John Oliver Puts Prosecutors in the Spotlight on Last Week Tonight

3 minute read

Like “some restrictions apply” or “Tyler Perry presents”, the phrase “prosecutors will decide” is one of those three-word phrases that you hear so often you forget what they mean, John Oliver pointed out on Sunday night’s episode of Last Week Tonight. According to Oliver, when we talk about the criminal justice system, we tend to just talk about Law & Order, policing, public defenders, prisons, and judges, but don’t talk about the 2,500 prosecutors who work in the system and wield immense power.

“The vast majority of the time your fate is not decided by a judge or jury,” Oliver noted. “Nearly 95% of the cases that prosecutors decide to prosecute end up with the defendant pleading guilty.” Those plea bargains are basically a form of criminal justice based on what happens when “people just give up,” which Oliver pointed out was the same model AT&T uses for its customer service hotline.

If defendants are among the 5% who decide to go to trial, according to Oliver, prosecutors can make it extremely difficult for defense counsel to access their clients’ records. This leads to what one lawyer called a system of “trial by ambush” where lawyers have little choice but to come unprepared for trial, which Oliver said is akin to “giving a presentation in English class without having read the book.”

Oliver also noted that prosecutors were responsible for hiding 25% of exculpatory evidence leading to innocent people spending time in jail. Oliver played a clip of one D.A. setting the bar extremely low by saying that a person spending 30 years in prison for a crime they didn’t commit was “better than being executed or dying in prison.” When prosecutors do cross the line into misconduct, such as purposefully hiding evidence that could exonerate a person, there is very little accountability.

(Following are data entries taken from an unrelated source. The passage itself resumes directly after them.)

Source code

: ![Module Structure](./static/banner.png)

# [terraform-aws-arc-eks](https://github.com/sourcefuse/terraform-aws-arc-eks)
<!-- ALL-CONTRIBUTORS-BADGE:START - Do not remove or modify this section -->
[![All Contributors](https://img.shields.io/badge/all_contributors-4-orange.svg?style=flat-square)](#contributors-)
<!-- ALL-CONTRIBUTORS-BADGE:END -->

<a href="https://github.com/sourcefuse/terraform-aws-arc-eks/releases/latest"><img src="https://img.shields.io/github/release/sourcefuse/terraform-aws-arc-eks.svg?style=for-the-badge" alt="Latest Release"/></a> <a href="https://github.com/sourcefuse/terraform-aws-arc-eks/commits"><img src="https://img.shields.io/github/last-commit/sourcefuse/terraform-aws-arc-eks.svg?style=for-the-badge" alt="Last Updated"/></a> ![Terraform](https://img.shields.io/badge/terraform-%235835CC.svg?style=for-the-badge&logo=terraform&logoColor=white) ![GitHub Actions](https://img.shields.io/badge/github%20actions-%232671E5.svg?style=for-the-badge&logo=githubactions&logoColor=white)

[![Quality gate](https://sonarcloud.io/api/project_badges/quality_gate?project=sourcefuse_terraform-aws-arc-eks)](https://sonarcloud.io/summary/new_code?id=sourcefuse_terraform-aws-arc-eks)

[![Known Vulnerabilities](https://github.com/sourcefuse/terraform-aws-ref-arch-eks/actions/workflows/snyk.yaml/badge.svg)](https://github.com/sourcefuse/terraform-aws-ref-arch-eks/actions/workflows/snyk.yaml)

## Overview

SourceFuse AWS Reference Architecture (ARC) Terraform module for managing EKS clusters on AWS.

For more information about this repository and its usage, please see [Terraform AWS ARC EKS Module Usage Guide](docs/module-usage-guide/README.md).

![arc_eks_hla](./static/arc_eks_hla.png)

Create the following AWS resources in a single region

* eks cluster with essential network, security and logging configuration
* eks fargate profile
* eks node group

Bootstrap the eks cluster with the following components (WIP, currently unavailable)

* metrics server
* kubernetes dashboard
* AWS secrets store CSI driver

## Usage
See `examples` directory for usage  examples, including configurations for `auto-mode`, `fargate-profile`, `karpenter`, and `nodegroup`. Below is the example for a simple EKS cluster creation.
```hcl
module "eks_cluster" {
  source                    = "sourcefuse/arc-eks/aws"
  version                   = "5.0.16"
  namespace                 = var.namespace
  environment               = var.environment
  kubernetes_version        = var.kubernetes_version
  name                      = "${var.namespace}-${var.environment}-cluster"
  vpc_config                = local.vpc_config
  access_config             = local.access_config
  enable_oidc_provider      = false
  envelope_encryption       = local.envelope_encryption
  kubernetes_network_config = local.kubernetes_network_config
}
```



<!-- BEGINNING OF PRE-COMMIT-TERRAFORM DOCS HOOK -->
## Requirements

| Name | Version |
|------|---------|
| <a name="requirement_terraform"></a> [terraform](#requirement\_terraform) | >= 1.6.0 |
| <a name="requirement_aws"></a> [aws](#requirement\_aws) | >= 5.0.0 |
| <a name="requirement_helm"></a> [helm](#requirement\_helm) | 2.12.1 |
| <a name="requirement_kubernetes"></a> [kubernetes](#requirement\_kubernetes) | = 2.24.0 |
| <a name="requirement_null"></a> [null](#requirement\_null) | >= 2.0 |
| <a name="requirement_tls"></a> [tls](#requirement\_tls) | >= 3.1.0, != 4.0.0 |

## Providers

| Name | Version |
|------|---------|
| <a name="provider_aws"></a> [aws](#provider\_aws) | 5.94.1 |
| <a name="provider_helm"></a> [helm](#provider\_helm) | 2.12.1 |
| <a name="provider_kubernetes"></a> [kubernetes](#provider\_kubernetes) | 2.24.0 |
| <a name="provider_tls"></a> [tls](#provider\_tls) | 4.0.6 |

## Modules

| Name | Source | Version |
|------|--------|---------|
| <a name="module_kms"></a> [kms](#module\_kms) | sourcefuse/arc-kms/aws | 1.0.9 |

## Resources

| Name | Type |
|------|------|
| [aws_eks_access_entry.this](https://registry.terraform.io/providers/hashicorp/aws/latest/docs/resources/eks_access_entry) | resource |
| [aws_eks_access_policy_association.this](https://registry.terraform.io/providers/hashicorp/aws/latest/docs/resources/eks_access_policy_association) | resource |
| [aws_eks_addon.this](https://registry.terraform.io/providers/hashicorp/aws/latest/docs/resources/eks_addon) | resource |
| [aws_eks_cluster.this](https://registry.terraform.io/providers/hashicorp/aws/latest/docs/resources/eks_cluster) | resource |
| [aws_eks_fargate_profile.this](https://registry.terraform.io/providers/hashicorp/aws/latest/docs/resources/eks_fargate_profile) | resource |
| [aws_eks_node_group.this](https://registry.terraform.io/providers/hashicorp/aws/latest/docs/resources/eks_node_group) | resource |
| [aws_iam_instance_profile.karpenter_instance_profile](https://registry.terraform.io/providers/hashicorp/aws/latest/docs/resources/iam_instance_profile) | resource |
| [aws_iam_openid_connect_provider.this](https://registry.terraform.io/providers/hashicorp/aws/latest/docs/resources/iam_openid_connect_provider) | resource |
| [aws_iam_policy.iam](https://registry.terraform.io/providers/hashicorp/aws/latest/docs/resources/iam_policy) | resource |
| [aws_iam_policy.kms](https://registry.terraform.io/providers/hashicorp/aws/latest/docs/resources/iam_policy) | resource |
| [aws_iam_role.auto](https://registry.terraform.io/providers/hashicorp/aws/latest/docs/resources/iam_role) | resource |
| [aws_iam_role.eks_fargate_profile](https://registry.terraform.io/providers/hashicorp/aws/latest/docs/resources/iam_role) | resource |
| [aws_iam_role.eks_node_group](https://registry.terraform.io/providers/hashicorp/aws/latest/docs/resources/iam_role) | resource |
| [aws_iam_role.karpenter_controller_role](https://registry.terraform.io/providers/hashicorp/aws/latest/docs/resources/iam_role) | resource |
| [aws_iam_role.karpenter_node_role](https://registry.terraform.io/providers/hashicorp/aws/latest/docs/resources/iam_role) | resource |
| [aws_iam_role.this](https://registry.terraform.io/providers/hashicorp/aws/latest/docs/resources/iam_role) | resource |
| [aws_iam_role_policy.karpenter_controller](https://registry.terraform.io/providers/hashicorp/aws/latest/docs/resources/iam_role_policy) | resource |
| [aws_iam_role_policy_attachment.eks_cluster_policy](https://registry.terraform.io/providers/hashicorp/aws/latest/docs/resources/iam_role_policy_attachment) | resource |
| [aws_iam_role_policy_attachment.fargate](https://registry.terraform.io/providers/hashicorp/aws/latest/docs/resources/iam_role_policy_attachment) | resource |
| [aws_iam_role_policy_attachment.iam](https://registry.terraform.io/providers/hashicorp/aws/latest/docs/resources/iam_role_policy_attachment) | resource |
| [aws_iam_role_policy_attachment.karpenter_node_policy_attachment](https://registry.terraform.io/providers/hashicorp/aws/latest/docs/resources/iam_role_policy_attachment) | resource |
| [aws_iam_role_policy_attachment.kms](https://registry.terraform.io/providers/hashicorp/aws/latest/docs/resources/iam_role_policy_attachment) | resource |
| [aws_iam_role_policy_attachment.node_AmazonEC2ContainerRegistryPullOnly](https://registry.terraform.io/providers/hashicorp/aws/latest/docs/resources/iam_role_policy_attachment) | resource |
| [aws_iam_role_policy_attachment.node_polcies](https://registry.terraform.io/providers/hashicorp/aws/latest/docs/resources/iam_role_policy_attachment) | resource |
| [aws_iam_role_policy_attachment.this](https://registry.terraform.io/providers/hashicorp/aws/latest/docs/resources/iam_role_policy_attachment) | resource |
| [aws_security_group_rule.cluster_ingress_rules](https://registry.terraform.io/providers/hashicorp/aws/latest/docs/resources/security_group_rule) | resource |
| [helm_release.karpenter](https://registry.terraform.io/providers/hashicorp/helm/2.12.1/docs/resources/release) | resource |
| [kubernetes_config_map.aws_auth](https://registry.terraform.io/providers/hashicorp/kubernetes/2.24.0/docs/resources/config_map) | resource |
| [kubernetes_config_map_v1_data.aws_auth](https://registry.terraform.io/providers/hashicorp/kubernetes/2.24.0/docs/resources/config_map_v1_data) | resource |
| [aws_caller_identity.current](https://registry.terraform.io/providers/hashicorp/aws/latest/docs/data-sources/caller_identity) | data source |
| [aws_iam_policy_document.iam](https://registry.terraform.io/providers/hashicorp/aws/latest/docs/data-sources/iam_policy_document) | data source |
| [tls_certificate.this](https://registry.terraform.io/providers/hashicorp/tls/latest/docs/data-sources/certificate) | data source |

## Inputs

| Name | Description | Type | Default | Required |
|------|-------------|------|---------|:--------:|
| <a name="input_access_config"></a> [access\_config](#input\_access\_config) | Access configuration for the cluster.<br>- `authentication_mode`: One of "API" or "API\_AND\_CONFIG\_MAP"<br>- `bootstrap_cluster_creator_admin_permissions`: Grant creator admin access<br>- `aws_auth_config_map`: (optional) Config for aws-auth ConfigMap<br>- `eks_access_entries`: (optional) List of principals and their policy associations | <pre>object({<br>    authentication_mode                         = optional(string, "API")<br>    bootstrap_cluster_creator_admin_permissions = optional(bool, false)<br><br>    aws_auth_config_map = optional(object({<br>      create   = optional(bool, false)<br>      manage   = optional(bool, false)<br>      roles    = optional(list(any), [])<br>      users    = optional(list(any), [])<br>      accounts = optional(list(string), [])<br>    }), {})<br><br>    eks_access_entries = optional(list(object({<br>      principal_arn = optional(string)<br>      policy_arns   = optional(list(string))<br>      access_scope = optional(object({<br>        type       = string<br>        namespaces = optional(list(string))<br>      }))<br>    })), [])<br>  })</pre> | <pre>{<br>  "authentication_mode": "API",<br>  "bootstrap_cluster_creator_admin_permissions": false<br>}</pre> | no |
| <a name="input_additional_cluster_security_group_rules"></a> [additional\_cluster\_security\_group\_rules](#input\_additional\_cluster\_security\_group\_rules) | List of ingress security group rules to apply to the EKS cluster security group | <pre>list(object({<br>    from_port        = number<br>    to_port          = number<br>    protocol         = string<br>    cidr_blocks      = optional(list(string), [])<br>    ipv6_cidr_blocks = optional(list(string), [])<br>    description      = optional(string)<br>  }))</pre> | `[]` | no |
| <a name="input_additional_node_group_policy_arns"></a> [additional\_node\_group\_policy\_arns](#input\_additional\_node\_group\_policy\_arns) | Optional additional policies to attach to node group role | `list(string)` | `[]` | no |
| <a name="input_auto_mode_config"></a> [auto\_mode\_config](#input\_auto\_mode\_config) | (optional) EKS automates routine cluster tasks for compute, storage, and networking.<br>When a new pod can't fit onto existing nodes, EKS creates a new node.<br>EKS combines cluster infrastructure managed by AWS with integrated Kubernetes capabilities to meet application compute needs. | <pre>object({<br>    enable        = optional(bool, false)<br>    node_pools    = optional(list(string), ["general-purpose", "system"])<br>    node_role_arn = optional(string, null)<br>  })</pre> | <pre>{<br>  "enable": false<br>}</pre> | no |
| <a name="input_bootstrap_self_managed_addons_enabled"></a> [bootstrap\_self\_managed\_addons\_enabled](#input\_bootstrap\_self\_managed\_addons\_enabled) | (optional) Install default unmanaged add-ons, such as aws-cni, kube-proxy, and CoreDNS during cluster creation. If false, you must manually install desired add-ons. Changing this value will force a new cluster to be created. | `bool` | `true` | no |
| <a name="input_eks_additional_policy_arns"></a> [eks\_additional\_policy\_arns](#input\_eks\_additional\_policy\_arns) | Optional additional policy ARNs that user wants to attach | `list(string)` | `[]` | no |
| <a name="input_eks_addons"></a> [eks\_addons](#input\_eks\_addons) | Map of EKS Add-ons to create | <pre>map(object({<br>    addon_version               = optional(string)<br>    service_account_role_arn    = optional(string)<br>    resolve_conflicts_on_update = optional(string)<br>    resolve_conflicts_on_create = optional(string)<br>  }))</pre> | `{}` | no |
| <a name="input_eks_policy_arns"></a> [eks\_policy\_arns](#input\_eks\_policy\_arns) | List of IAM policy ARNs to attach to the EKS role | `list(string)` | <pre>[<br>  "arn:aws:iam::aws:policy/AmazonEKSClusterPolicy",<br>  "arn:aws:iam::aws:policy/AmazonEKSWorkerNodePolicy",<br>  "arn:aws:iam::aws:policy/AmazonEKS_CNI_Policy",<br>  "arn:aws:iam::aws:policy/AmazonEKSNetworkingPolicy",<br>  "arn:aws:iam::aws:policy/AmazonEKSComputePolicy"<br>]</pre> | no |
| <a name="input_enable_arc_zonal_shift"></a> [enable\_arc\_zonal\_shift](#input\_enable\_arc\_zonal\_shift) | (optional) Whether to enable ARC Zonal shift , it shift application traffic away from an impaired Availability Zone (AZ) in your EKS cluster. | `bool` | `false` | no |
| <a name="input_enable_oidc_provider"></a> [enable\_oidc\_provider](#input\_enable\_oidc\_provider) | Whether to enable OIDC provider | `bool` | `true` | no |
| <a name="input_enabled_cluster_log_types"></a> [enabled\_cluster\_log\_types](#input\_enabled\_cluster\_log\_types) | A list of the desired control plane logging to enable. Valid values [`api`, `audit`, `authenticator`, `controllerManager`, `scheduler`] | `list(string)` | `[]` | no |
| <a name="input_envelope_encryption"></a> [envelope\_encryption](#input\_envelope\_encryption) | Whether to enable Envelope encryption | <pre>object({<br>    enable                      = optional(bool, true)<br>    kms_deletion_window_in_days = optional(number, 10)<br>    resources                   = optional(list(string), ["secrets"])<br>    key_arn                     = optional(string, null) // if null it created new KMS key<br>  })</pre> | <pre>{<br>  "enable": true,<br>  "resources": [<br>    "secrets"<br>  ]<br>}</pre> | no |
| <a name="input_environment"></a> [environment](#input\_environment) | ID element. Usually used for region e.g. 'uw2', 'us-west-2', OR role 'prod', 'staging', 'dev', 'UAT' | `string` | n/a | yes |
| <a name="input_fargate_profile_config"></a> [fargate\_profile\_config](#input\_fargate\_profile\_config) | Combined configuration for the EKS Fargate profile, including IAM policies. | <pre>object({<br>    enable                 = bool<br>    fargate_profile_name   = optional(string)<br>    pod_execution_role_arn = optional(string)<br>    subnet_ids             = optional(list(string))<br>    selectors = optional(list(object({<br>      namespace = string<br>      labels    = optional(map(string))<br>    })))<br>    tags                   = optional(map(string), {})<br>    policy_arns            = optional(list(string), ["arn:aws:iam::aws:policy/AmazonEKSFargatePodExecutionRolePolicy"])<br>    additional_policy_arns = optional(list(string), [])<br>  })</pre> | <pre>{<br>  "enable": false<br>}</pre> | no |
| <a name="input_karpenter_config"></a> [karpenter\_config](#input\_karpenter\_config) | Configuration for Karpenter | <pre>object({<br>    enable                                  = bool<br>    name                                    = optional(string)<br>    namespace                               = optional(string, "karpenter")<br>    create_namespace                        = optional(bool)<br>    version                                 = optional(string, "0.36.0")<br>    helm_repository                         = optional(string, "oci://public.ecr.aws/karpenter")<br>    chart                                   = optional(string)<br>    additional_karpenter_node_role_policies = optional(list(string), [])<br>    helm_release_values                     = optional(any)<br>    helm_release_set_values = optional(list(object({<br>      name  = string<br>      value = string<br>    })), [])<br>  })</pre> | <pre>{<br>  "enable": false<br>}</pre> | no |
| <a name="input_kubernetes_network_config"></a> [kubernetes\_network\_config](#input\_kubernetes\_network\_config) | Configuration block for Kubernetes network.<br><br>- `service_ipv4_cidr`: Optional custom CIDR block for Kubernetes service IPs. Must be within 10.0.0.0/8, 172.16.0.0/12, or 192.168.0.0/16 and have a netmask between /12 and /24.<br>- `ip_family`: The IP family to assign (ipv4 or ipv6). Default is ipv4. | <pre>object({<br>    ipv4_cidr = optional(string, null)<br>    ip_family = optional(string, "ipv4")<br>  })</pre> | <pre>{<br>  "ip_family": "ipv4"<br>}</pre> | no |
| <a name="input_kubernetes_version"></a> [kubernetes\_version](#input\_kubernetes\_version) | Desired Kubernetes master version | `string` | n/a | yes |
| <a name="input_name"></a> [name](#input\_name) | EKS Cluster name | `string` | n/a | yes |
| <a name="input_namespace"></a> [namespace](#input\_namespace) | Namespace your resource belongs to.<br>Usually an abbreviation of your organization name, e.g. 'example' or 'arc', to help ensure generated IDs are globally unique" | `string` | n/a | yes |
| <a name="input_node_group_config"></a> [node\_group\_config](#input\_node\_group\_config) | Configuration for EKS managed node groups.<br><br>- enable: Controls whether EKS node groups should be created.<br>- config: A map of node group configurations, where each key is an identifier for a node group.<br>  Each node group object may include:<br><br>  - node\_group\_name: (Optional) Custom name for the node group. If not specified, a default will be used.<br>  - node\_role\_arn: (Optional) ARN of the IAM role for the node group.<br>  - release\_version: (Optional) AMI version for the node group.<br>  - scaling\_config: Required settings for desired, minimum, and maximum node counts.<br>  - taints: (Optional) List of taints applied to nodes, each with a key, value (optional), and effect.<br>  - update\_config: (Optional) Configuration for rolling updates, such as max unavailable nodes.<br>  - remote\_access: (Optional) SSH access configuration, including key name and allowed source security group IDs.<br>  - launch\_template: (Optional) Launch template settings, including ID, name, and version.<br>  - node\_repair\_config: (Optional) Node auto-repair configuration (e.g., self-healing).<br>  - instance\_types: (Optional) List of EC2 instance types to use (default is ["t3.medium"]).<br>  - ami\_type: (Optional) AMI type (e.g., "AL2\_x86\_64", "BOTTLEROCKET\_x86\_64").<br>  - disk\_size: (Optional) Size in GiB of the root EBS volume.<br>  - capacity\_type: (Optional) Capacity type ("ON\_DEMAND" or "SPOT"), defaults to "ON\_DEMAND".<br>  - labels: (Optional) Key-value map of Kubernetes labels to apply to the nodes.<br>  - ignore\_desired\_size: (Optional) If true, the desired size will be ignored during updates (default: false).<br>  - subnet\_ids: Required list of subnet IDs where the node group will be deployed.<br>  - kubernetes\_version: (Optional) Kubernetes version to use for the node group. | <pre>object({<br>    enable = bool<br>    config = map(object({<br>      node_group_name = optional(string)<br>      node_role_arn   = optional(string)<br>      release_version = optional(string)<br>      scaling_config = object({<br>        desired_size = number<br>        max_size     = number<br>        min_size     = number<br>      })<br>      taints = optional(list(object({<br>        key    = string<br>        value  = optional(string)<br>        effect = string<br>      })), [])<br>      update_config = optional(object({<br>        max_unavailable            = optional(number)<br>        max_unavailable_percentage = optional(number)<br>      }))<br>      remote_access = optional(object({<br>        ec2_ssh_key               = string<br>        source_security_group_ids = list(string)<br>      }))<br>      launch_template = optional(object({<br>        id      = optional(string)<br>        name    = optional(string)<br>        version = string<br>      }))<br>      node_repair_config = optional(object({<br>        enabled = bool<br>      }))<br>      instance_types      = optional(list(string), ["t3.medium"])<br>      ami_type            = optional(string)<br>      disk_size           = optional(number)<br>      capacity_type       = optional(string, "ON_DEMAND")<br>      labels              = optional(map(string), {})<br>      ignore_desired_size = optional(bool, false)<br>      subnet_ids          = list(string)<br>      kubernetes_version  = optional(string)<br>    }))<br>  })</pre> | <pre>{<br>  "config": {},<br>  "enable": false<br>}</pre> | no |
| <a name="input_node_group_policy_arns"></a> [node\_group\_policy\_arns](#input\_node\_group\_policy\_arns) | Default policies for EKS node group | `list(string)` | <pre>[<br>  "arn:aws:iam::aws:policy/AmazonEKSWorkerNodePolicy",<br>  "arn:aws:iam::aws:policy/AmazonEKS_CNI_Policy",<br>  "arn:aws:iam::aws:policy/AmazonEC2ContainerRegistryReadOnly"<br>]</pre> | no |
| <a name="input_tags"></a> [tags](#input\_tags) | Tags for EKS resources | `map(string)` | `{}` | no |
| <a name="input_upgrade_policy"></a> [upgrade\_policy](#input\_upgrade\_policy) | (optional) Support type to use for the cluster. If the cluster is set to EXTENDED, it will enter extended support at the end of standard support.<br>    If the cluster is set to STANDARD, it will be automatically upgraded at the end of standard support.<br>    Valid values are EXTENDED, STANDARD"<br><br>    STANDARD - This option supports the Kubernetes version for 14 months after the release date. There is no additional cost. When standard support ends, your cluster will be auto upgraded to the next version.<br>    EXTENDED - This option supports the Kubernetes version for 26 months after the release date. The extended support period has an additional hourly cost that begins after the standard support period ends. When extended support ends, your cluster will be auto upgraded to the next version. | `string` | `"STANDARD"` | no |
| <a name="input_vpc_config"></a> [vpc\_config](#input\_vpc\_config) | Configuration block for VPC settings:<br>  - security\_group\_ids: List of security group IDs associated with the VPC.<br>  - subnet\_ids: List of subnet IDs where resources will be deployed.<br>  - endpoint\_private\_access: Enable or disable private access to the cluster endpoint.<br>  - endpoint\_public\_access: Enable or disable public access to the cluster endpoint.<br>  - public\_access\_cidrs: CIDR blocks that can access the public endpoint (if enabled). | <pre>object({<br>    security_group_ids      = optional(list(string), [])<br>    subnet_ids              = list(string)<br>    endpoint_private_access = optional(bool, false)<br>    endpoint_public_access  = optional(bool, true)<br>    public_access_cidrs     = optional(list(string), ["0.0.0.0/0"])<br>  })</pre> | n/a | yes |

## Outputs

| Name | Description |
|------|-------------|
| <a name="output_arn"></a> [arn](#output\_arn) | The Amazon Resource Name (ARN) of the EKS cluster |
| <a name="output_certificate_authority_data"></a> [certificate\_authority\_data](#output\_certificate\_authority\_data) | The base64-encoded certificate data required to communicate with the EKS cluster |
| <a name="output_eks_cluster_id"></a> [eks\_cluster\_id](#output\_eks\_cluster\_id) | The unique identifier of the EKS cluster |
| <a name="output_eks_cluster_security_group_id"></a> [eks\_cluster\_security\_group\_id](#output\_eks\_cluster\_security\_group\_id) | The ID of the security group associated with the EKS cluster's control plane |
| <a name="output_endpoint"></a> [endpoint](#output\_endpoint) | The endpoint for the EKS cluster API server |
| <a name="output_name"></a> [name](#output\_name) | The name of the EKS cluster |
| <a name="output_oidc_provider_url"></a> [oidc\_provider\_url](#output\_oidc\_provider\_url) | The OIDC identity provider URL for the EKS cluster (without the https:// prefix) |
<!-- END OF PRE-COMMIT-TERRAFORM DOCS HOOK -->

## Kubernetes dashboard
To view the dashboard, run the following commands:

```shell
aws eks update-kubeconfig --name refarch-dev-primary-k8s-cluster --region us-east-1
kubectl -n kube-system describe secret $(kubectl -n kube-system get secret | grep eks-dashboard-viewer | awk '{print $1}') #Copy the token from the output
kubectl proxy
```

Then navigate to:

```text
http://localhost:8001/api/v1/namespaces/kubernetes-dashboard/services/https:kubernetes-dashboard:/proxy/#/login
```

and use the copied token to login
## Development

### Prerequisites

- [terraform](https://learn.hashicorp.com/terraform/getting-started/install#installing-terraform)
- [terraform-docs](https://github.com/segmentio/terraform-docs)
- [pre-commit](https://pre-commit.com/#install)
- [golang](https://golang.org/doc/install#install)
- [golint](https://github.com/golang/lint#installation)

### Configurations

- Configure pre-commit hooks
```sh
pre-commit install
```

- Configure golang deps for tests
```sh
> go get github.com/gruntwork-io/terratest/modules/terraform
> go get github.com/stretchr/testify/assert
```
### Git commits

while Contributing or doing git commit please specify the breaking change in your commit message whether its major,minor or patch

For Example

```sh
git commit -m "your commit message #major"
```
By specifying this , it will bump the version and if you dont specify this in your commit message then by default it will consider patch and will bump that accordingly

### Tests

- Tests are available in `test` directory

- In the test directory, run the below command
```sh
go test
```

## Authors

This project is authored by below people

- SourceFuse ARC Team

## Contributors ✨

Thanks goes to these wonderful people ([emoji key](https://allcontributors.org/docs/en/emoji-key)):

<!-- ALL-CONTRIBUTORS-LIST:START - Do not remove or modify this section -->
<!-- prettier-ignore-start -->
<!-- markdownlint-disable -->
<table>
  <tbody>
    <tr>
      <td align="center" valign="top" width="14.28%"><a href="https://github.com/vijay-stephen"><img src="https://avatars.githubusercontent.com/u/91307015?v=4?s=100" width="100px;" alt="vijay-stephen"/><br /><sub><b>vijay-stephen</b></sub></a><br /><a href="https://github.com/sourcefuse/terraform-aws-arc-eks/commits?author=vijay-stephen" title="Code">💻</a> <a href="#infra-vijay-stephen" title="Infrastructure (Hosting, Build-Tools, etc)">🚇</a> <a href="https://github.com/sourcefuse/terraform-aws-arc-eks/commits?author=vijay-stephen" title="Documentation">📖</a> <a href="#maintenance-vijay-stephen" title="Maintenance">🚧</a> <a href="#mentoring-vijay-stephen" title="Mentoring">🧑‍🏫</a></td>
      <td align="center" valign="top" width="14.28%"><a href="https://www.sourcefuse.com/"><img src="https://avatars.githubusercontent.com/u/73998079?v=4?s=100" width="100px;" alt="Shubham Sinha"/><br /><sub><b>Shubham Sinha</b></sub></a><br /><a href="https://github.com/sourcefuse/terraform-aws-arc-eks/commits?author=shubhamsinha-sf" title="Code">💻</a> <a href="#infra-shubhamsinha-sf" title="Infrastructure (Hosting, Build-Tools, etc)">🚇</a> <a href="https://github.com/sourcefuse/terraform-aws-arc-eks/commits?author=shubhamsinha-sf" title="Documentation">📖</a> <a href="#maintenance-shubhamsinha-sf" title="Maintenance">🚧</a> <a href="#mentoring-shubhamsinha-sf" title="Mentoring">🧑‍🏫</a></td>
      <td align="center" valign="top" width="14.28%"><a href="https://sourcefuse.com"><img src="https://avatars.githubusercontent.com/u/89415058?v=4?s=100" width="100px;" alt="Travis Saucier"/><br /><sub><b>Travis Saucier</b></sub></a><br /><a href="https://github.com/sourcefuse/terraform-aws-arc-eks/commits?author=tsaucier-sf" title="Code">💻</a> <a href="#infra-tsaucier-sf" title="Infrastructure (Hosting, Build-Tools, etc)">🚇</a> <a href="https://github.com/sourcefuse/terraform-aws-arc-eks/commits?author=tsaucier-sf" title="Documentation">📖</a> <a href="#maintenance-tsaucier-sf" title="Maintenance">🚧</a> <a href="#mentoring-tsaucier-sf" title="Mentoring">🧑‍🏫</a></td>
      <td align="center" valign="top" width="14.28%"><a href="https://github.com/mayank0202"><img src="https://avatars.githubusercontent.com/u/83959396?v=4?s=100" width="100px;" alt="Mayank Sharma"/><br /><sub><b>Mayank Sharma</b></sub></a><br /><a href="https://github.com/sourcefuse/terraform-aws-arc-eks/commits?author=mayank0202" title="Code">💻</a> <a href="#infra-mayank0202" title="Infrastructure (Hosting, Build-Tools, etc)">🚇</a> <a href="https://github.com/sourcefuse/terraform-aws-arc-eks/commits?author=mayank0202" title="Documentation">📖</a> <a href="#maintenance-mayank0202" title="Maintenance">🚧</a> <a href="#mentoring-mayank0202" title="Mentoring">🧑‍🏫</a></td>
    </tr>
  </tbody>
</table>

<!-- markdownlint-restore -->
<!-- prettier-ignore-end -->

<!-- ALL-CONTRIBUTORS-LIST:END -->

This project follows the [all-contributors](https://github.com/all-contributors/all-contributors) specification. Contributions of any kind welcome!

While there are movements to improve transparency and set up independent commissions to oversee prosecutors, Oliver noted that since most prosecutors are elected, people can demand change through the polls. That’s why it’s important to know who your local D.A. is and what policies they espouse. “Most people know [as much] about their local D.A. as they do about their local Cheesecake Factory manager.” Oliver said. “Chances are you don’t know who they are and if you do it’s because something truly terrible has happened.”

“Like the Cheesecake Factory, prosecutors have the ability to ruin lives in a second,” Oliver continued, encouraging people to find out more about their local D.A.s. “If we do not decide ourselves what we want our criminal justice system to look like — prosecutors will decide.”